WORK INSTRUCTION:
For the entries below, the expected answer is the line with "[Benchmark web UI](https://aoc.ancalagon.black)", the line with "1.2 | 1.00 |", and every line between them, exactly as written, and nothing more.

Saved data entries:
- Opening Delimiter -

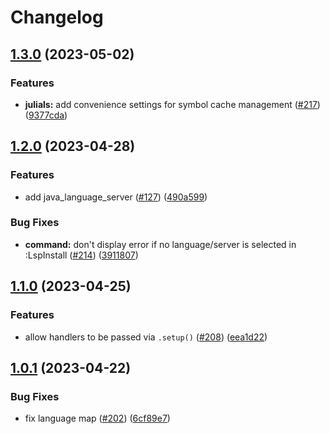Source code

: # Changelog

## [1.3.0](https://github.com/williamboman/mason-lspconfig.nvim/compare/v1.2.0...v1.3.0) (2023-05-02)


### Features

* **julials:** add convenience settings for symbol cache management ([#217](https://github.com/williamboman/mason-lspconfig.nvim/issues/217)) ([9377cda](https://github.com/williamboman/mason-lspconfig.nvim/commit/9377cda51359011330dc396d967b60159aec75aa))

## [1.2.0](https://github.com/williamboman/mason-lspconfig.nvim/compare/v1.1.0...v1.2.0) (2023-04-28)


### Features

* add java_language_server ([#127](https://github.com/williamboman/mason-lspconfig.nvim/issues/127)) ([490a599](https://github.com/williamboman/mason-lspconfig.nvim/commit/490a599933479c2141a7d6f9466642c6a89aae08))


### Bug Fixes

* **command:** don't display error if no language/server is selected in :LspInstall ([#214](https://github.com/williamboman/mason-lspconfig.nvim/issues/214)) ([3911807](https://github.com/williamboman/mason-lspconfig.nvim/commit/391180785e066c662440f1fde3f9eec336f18782))

## [1.1.0](https://github.com/williamboman/mason-lspconfig.nvim/compare/v1.0.1...v1.1.0) (2023-04-25)


### Features

* allow handlers to be passed via `.setup()` ([#208](https://github.com/williamboman/mason-lspconfig.nvim/issues/208)) ([eea1d22](https://github.com/williamboman/mason-lspconfig.nvim/commit/eea1d22f203083e3d41757ef982ab2cc74fce089))

## [1.0.1](https://github.com/williamboman/mason-lspconfig.nvim/compare/v1.0.0...v1.0.1) (2023-04-22)


### Bug Fixes

* fix language map ([#202](https://github.com/williamboman/mason-lspconfig.nvim/issues/202)) ([6cf89e7](https://github.com/williamboman/mason-lspconfig.nvim/commit/6cf89e7b1cb62c7d0b097910eb37c7c3ac2f32b2))
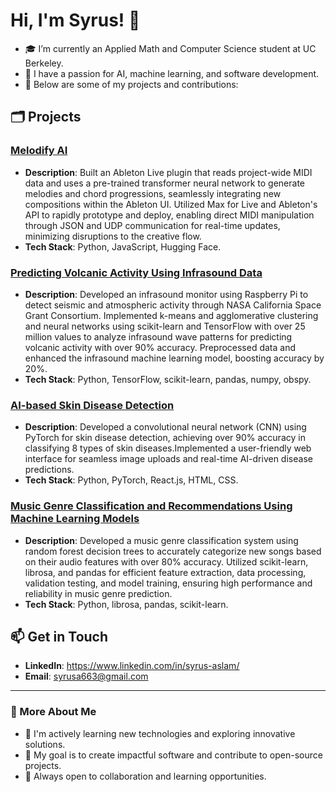 # Hi, I'm Syrus! 👋

- 🎓 I’m currently an Applied Math and Computer Science student at UC Berkeley.
- 🌟 I have a passion for AI, machine learning, and software development.
- 🚀 Below are some of my projects and contributions:

## 🗂️ Projects

### [Melodify AI](https://github.com/melodify-ai)
- **Description**: Built an Ableton Live plugin that reads project-wide MIDI data and uses a pre-trained transformer neural network to generate melodies and chord progressions, seamlessly integrating new compositions within the Ableton UI. Utilized Max for Live and Ableton's API to rapidly prototype and deploy, enabling direct MIDI manipulation through JSON and UDP communication for real-time updates, minimizing disruptions to the creative flow.
- **Tech Stack**: Python, JavaScript, Hugging Face.

### [Predicting Volcanic Activity Using Infrasound Data](https://github.com/arnavsurve/ARC-NASA-CSGC-infrasound)
- **Description**: Developed an infrasound monitor using Raspberry Pi to detect seismic and atmospheric activity through NASA California Space Grant Consortium. Implemented k-means and agglomerative clustering and neural networks using scikit-learn and TensorFlow with over 25 million values to analyze infrasound wave patterns for predicting volcanic activity with over 90% accuracy. Preprocessed data and enhanced the infrasound machine learning model, boosting accuracy by 20%.
- **Tech Stack**: Python, TensorFlow, scikit-learn, pandas, numpy, obspy.

### [AI-based Skin Disease Detection](https://github.com/syrusaslam/AI-Skin-Disease-Detection)
- **Description**: Developed a convolutional neural network (CNN) using PyTorch for skin disease detection, achieving over 90% accuracy in classifying 8 types of skin diseases.Implemented a user-friendly web interface for seamless image uploads and real-time AI-driven disease predictions.
- **Tech Stack**: Python, PyTorch, React.js, HTML, CSS.

### [Music Genre Classification and Recommendations Using Machine Learning Models](https://github.com/arnavsurve/sampling)
- **Description**: Developed a music genre classification system using random forest decision trees to accurately categorize new songs based on their audio features with over 80% accuracy. Utilized scikit-learn, librosa, and pandas for efficient feature extraction, data processing, validation testing, and model training, ensuring high performance and reliability in music genre prediction.
- **Tech Stack**: Python, librosa, pandas, scikit-learn.

## 📫 Get in Touch

- **LinkedIn**: https://www.linkedin.com/in/syrus-aslam/
- **Email**: syrusa663@gmail.com

---

### 📝 More About Me

- 🔧 I'm actively learning new technologies and exploring innovative solutions.
- 🎯 My goal is to create impactful software and contribute to open-source projects.
- 🌱 Always open to collaboration and learning opportunities.
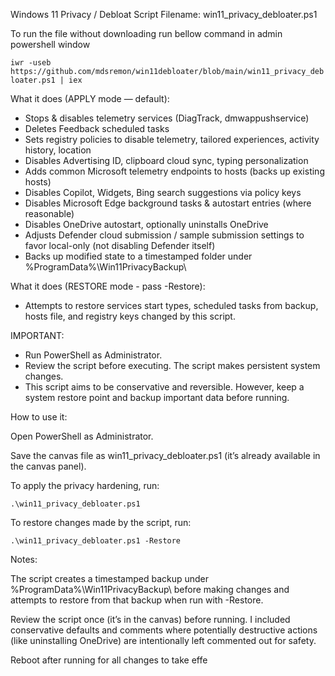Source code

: Windows 11 Privacy / Debloat Script
Filename: win11_privacy_debloater.ps1

To run the file without downloading run bellow command in admin powershell window

`iwr -useb https://github.com/mdsremon/win11debloater/blob/main/win11_privacy_debloater.ps1 | iex`

What it does (APPLY mode — default):
- Stops & disables telemetry services (DiagTrack, dmwappushservice)
- Deletes Feedback scheduled tasks
- Sets registry policies to disable telemetry, tailored experiences, activity history, location
- Disables Advertising ID, clipboard cloud sync, typing personalization
- Adds common Microsoft telemetry endpoints to hosts (backs up existing hosts)
- Disables Copilot, Widgets, Bing search suggestions via policy keys
- Disables Microsoft Edge background tasks & autostart entries (where reasonable)
- Disables OneDrive autostart, optionally uninstalls OneDrive
- Adjusts Defender cloud submission / sample submission settings to favor local-only (not disabling Defender itself)
- Backs up modified state to a timestamped folder under %ProgramData%\Win11PrivacyBackup\


What it does (RESTORE mode - pass -Restore):
- Attempts to restore services start types, scheduled tasks from backup, hosts file, and registry keys changed by this script.


IMPORTANT:
- Run PowerShell as Administrator.
- Review the script before executing. The script makes persistent system changes.
- This script aims to be conservative and reversible. However, keep a system restore point and backup important data before running.


How to use it:

Open PowerShell as Administrator.

Save the canvas file as win11_privacy_debloater.ps1 (it’s already available in the canvas panel).

To apply the privacy hardening, run:

`.\win11_privacy_debloater.ps1`


To restore changes made by the script, run:

`.\win11_privacy_debloater.ps1 -Restore`


Notes:

The script creates a timestamped backup under %ProgramData%\Win11PrivacyBackup\ before making changes and attempts to restore from that backup when run with -Restore.

Review the script once (it’s in the canvas) before running. I included conservative defaults and comments where potentially destructive actions (like uninstalling OneDrive) are intentionally left commented out for safety.

Reboot after running for all changes to take effe
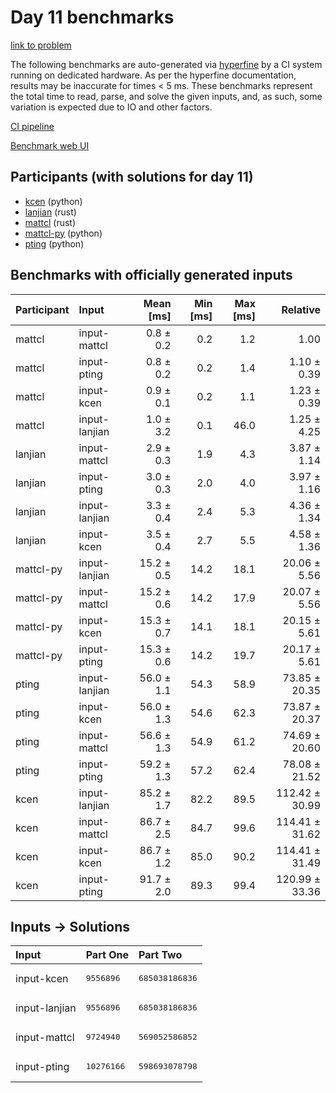 # Day 11 benchmarks

[link to problem](https://adventofcode.com/2023/day/11)

The following benchmarks are auto-generated via
[hyperfine](https://github.com/sharkdp/hyperfine) by a CI system running on
dedicated hardware. As per the hyperfine documentation, results may be
inaccurate for times < 5 ms. These benchmarks represent the total time to read,
parse, and solve the given inputs, and, as such, some variation is expected due
to IO and other factors.

[CI pipeline](http://ci.papercode.net:8080/teams/main/pipelines/aoc2023)

[Benchmark web UI](https://aoc.ancalagon.black)


## Participants (with solutions for day 11)

- [kcen](https://github.com/kcen/aoc2023) (python)
- [lanjian](https://github.com/lanjian/aoc-2023) (rust)
- [mattcl](https://github.com/mattcl/aoc2023) (rust)
- [mattcl-py](https://github.com/mattcl/aoc2023-py) (python)
- [pting](https://github.com/pting/aoc2023) (python)


## Benchmarks with officially generated inputs

| Participant | Input | Mean [ms] | Min [ms] | Max [ms] | Relative |
|:---|:---|---:|---:|---:|---:|
| mattcl | input-mattcl | 0.8 ± 0.2 | 0.2 | 1.2 | 1.00 |
| mattcl | input-pting | 0.8 ± 0.2 | 0.2 | 1.4 | 1.10 ± 0.39 |
| mattcl | input-kcen | 0.9 ± 0.1 | 0.2 | 1.1 | 1.23 ± 0.39 |
| mattcl | input-lanjian | 1.0 ± 3.2 | 0.1 | 46.0 | 1.25 ± 4.25 |
| lanjian | input-mattcl | 2.9 ± 0.3 | 1.9 | 4.3 | 3.87 ± 1.14 |
| lanjian | input-pting | 3.0 ± 0.3 | 2.0 | 4.0 | 3.97 ± 1.16 |
| lanjian | input-lanjian | 3.3 ± 0.4 | 2.4 | 5.3 | 4.36 ± 1.34 |
| lanjian | input-kcen | 3.5 ± 0.4 | 2.7 | 5.5 | 4.58 ± 1.36 |
| mattcl-py | input-lanjian | 15.2 ± 0.5 | 14.2 | 18.1 | 20.06 ± 5.56 |
| mattcl-py | input-mattcl | 15.2 ± 0.6 | 14.2 | 17.9 | 20.07 ± 5.56 |
| mattcl-py | input-kcen | 15.3 ± 0.7 | 14.1 | 18.1 | 20.15 ± 5.61 |
| mattcl-py | input-pting | 15.3 ± 0.6 | 14.2 | 19.7 | 20.17 ± 5.61 |
| pting | input-lanjian | 56.0 ± 1.1 | 54.3 | 58.9 | 73.85 ± 20.35 |
| pting | input-kcen | 56.0 ± 1.3 | 54.6 | 62.3 | 73.87 ± 20.37 |
| pting | input-mattcl | 56.6 ± 1.3 | 54.9 | 61.2 | 74.69 ± 20.60 |
| pting | input-pting | 59.2 ± 1.3 | 57.2 | 62.4 | 78.08 ± 21.52 |
| kcen | input-lanjian | 85.2 ± 1.7 | 82.2 | 89.5 | 112.42 ± 30.99 |
| kcen | input-mattcl | 86.7 ± 2.5 | 84.7 | 99.6 | 114.41 ± 31.62 |
| kcen | input-kcen | 86.7 ± 1.2 | 85.0 | 90.2 | 114.41 ± 31.49 |
| kcen | input-pting | 91.7 ± 2.0 | 89.3 | 99.4 | 120.99 ± 33.36 |


## Inputs -> Solutions

| Input | Part One | Part Two |
|:---|:---|:---|
|input-kcen|<pre>9556896</pre>|<pre>685038186836</pre>|
|input-lanjian|<pre>9556896</pre>|<pre>685038186836</pre>|
|input-mattcl|<pre>9724940</pre>|<pre>569052586852</pre>|
|input-pting|<pre>10276166</pre>|<pre>598693078798</pre>|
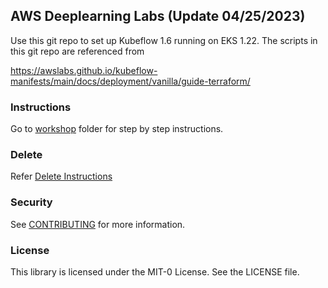 ## AWS Deeplearning Labs (Update 04/25/2023)

Use this git repo to set up Kubeflow 1.6 running on EKS 1.22. The scripts in this git repo are referenced from 

https://awslabs.github.io/kubeflow-manifests/main/docs/deployment/vanilla/guide-terraform/

### Instructions


Go to [workshop](https://github.com/aws-samples/eks-kubeflow-cloudformation-quick-start/tree/master/workshop/pytorch-distributed-training) folder for step by step instructions.

### Delete 

Refer [Delete Instructions](https://github.com/aws-samples/eks-kubeflow-cloudformation-quick-start/blob/master/Section-delete.md#deleting-the-aws-resources)


### Security

See [CONTRIBUTING](CONTRIBUTING.md#security-issue-notifications) for more information.

### License

This library is licensed under the MIT-0 License. See the LICENSE file.
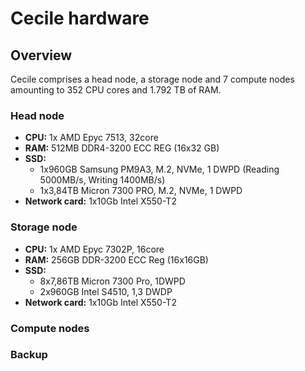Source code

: # Cecile hardware

## Overview

Cecile comprises a head node, a storage node and 7 compute nodes amounting to 352 CPU cores and 1.792 TB of RAM.

### Head node

- **CPU:** 1x AMD Epyc 7513, 32core
- **RAM:** 512MB DDR4-3200 ECC REG (16x32 GB)
- **SSD:** 
    - 1x960GB Samsung PM9A3, M.2, NVMe, 1 DWPD (Reading 5000MB/s, Writing 1400MB/s)
    - 1x3,84TB Micron 7300 PRO, M.2, NVMe, 1 DWPD
- **Network card:** 1x10Gb Intel X550-T2

### Storage node

- **CPU:** 1x AMD Epyc 7302P, 16core
- **RAM:** 256GB DDR-3200 ECC Reg (16x16GB)
- **SSD:**
    - 8x7,86TB Micron 7300 Pro, 1DWPD
    - 2x960GB Intel S4510, 1,3 DWDP
- **Network card:** 1x10Gb Intel X550-T2

### Compute nodes


### Backup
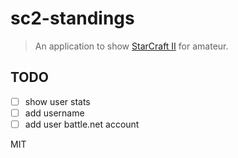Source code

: # sc2-standings
> An application to show [StarCraft II](https://starcraft2.com/) for amateur.

## TODO
- [ ] show user stats
- [ ] add username
- [ ] add user battle.net account

MIT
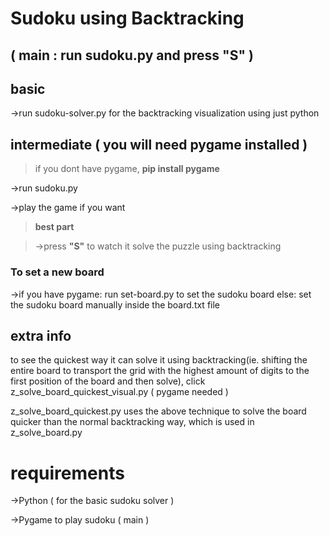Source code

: # Sudoku using Backtracking
## ( **main** : run sudoku.py and press "S" )


## basic
->run sudoku-solver.py for the backtracking visualization using just python


## intermediate ( you will need pygame installed )

> if you dont have pygame, **pip install pygame**

->run sudoku.py 

->play the game if you want

>  **best part**

> ->press **"S"** to watch it solve the puzzle using backtracking 


### To set a new board
->if you have pygame:
    run set-board.py to set the sudoku board
else:
    set the sudoku board manually inside the board.txt file


## extra info
to see the quickest way it can solve it using backtracking(ie. shifting the entire board to transport the grid with the highest amount of digits to the first position of the board and then solve),
click z_solve_board_quickest_visual.py ( pygame needed )

z_solve_board_quickest.py uses the above technique to solve the board quicker than the normal backtracking way, which is used in z_solve_board.py



# requirements
->Python ( for the basic sudoku solver )

->Pygame to play sudoku ( main )

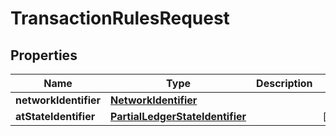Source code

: 

# TransactionRulesRequest


## Properties

Name | Type | Description | Notes
------------ | ------------- | ------------- | -------------
**networkIdentifier** | [**NetworkIdentifier**](NetworkIdentifier.md) |  | 
**atStateIdentifier** | [**PartialLedgerStateIdentifier**](PartialLedgerStateIdentifier.md) |  |  [optional]



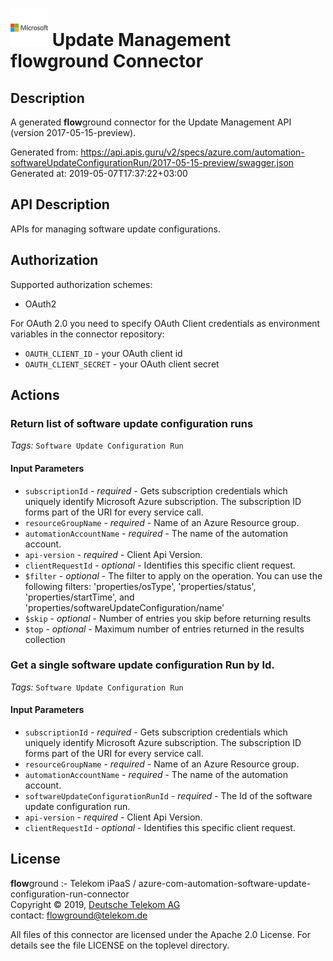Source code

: # ![LOGO](logo.png) Update Management **flow**ground Connector

## Description

A generated **flow**ground connector for the Update Management API (version 2017-05-15-preview).

Generated from: https://api.apis.guru/v2/specs/azure.com/automation-softwareUpdateConfigurationRun/2017-05-15-preview/swagger.json<br/>
Generated at: 2019-05-07T17:37:22+03:00

## API Description

APIs for managing software update configurations.

## Authorization

Supported authorization schemes:
- OAuth2

For OAuth 2.0 you need to specify OAuth Client credentials as environment variables in the connector repository:
* `OAUTH_CLIENT_ID` - your OAuth client id
* `OAUTH_CLIENT_SECRET` - your OAuth client secret

## Actions

### Return list of software update configuration runs

*Tags:* `Software Update Configuration Run`

#### Input Parameters
* `subscriptionId` - _required_ - Gets subscription credentials which uniquely identify Microsoft Azure subscription. The subscription ID forms part of the URI for every service call.
* `resourceGroupName` - _required_ - Name of an Azure Resource group.
* `automationAccountName` - _required_ - The name of the automation account.
* `api-version` - _required_ - Client Api Version.
* `clientRequestId` - _optional_ - Identifies this specific client request.
* `$filter` - _optional_ - The filter to apply on the operation. You can use the following filters: 'properties/osType', 'properties/status', 'properties/startTime', and 'properties/softwareUpdateConfiguration/name'
* `$skip` - _optional_ - Number of entries you skip before returning results
* `$top` - _optional_ - Maximum number of entries returned in the results collection

### Get a single software update configuration Run by Id.

*Tags:* `Software Update Configuration Run`

#### Input Parameters
* `subscriptionId` - _required_ - Gets subscription credentials which uniquely identify Microsoft Azure subscription. The subscription ID forms part of the URI for every service call.
* `resourceGroupName` - _required_ - Name of an Azure Resource group.
* `automationAccountName` - _required_ - The name of the automation account.
* `softwareUpdateConfigurationRunId` - _required_ - The Id of the software update configuration run.
* `api-version` - _required_ - Client Api Version.
* `clientRequestId` - _optional_ - Identifies this specific client request.

## License

**flow**ground :- Telekom iPaaS / azure-com-automation-software-update-configuration-run-connector<br/>
Copyright © 2019, [Deutsche Telekom AG](https://www.telekom.de)<br/>
contact: flowground@telekom.de

All files of this connector are licensed under the Apache 2.0 License. For details
see the file LICENSE on the toplevel directory.
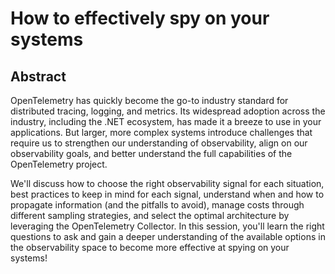 # How to effectively spy on your systems

## Abstract

OpenTelemetry has quickly become the go-to industry standard for distributed tracing, logging, and metrics. Its widespread adoption across the industry, including the .NET ecosystem, has made it a breeze to use in your applications. But larger, more complex systems introduce challenges that require us to strengthen our understanding of observability, align on our observability goals, and better understand the full capabilities of the OpenTelemetry project.

We'll discuss how to choose the right observability signal for each situation, best practices to keep in mind for each signal, understand when and how to propagate information (and the pitfalls to avoid), manage costs through different sampling strategies, and select the optimal architecture by leveraging the OpenTelemetry Collector. In this session, you'll learn the right questions to ask and gain a deeper understanding of the available options in the observability space to become more effective at spying on your systems!
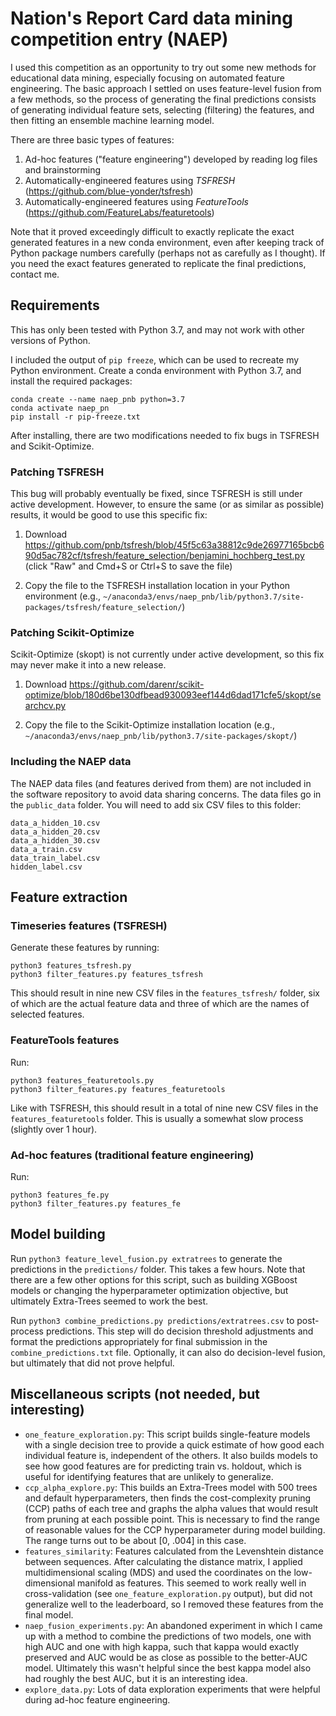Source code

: # Nation's Report Card data mining competition entry (NAEP)

I used this competition as an opportunity to try out some new methods for educational data mining, especially focusing on automated feature engineering. The basic approach I settled on uses feature-level fusion from a few methods, so the process of generating the final predictions consists of generating individual feature sets, selecting (filtering) the features, and then fitting an ensemble machine learning model.

There are three basic types of features:

1. Ad-hoc features ("feature engineering") developed by reading log files and brainstorming
2. Automatically-engineered features using _TSFRESH_ (<https://github.com/blue-yonder/tsfresh>)
3. Automatically-engineered features using _FeatureTools_ (<https://github.com/FeatureLabs/featuretools>)

Note that it proved exceedingly difficult to exactly replicate the exact generated features in a new conda environment, even after keeping track of Python package numbers carefully (perhaps not as carefully as I thought). If you need the exact features generated to replicate the final predictions, contact me.

## Requirements

This has only been tested with Python 3.7, and may not work with other versions of Python.

I included the output of `pip freeze`, which can be used to recreate my Python environment. Create a conda environment with Python 3.7, and install the required packages:

    conda create --name naep_pnb python=3.7
    conda activate naep_pn
    pip install -r pip-freeze.txt

After installing, there are two modifications needed to fix bugs in TSFRESH and Scikit-Optimize.

### Patching TSFRESH

This bug will probably eventually be fixed, since TSFRESH is still under active development. However, to ensure the same (or as similar as possible) results, it would be good to use this specific fix:

1. Download <https://github.com/pnb/tsfresh/blob/45f5c63a38812c9de26977165bcb690d5ac782cf/tsfresh/feature_selection/benjamini_hochberg_test.py> (click "Raw" and Cmd+S or Ctrl+S to save the file)

2. Copy the file to the TSFRESH installation location in your Python environment (e.g., `~/anaconda3/envs/naep_pnb/lib/python3.7/site-packages/tsfresh/feature_selection/`)

### Patching Scikit-Optimize

Scikit-Optimize (skopt) is not currently under active development, so this fix may never make it into a new release.

1. Download <https://github.com/darenr/scikit-optimize/blob/180d6be130dfbead930093eef144d6dad171cfe5/skopt/searchcv.py>

2. Copy the file to the Scikit-Optimize installation location (e.g., `~/anaconda3/envs/naep_pnb/lib/python3.7/site-packages/skopt/`)

### Including the NAEP data

The NAEP data files (and features derived from them) are not included in the software repository to avoid data sharing concerns. The data files go in the `public_data` folder. You will need to add six CSV files to this folder:

    data_a_hidden_10.csv
    data_a_hidden_20.csv
    data_a_hidden_30.csv
    data_a_train.csv
    data_train_label.csv
    hidden_label.csv

## Feature extraction

### Timeseries features (TSFRESH)

Generate these features by running:

    python3 features_tsfresh.py
    python3 filter_features.py features_tsfresh

This should result in nine new CSV files in the `features_tsfresh/` folder, six of which are the actual feature data and three of which are the names of selected features.

### FeatureTools features

Run:

    python3 features_featuretools.py
    python3 filter_features.py features_featuretools

Like with TSFRESH, this should result in a total of nine new CSV files in the `features_featuretools` folder. This is usually a somewhat slow process (slightly over 1 hour).

### Ad-hoc features (traditional feature engineering)

Run:

    python3 features_fe.py
    python3 filter_features.py features_fe

## Model building

Run `python3 feature_level_fusion.py extratrees` to generate the predictions in the `predictions/` folder. This takes a few hours. Note that there are a few other options for this script, such as building XGBoost models or changing the hyperparameter optimization objective, but ultimately Extra-Trees seemed to work the best.

Run `python3 combine_predictions.py predictions/extratrees.csv` to post-process predictions. This step will do decision threshold adjustments and format the predictions appropriately for final submission in the `combine_predictions.txt` file. Optionally, it can also do decision-level fusion, but ultimately that did not prove helpful.

## Miscellaneous scripts (not needed, but interesting)

* `one_feature_exploration.py`: This script builds single-feature models with a single decision tree to provide a quick estimate of how good each individual feature is, independent of the others. It also builds models to see how good features are for predicting train vs. holdout, which is useful for identifying features that are unlikely to generalize.
* `ccp_alpha_explore.py`: This builds an Extra-Trees model with 500 trees and default hyperparameters, then finds the cost-complexity pruning (CCP) paths of each tree and graphs the alpha values that would result from pruning at each possible point. This is necessary to find the range of reasonable values for the CCP hyperparameter during model building. The range turns out to be about [0, .004] in this case.
* `features_similarity`: Features calculated from the Levenshtein distance between sequences. After calculating the distance matrix, I applied multidimensional scaling (MDS) and used the coordinates on the low-dimensional manifold as features. This seemed to work really well in cross-validation (see `one_feature_exploration.py` output), but did not generalize well to the leaderboard, so I removed these features from the final model.
* `naep_fusion_experiments.py`: An abandoned experiment in which I came up with a method to combine the predictions of two models, one with high AUC and one with high kappa, such that kappa would exactly preserved and AUC would be as close as possible to the better-AUC model. Ultimately this wasn't helpful since the best kappa model also had roughly the best AUC, but it is an interesting idea.
* `explore_data.py`: Lots of data exploration experiments that were helpful during ad-hoc feature engineering.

- Closing Delimiter -

EXERCISE ANSWER:
[Benchmark web UI](https://aoc.ancalagon.black)


## Participants (with solutions for day 11)

- [kcen](https://github.com/kcen/aoc2023) (python)
- [lanjian](https://github.com/lanjian/aoc-2023) (rust)
- [mattcl](https://github.com/mattcl/aoc2023) (rust)
- [mattcl-py](https://github.com/mattcl/aoc2023-py) (python)
- [pting](https://github.com/pting/aoc2023) (python)


## Benchmarks with officially generated inputs

| Participant | Input | Mean [ms] | Min [ms] | Max [ms] | Relative |
|:---|:---|---:|---:|---:|---:|
| mattcl | input-mattcl | 0.8 ± 0.2 | 0.2 | 1.2 | 1.00 |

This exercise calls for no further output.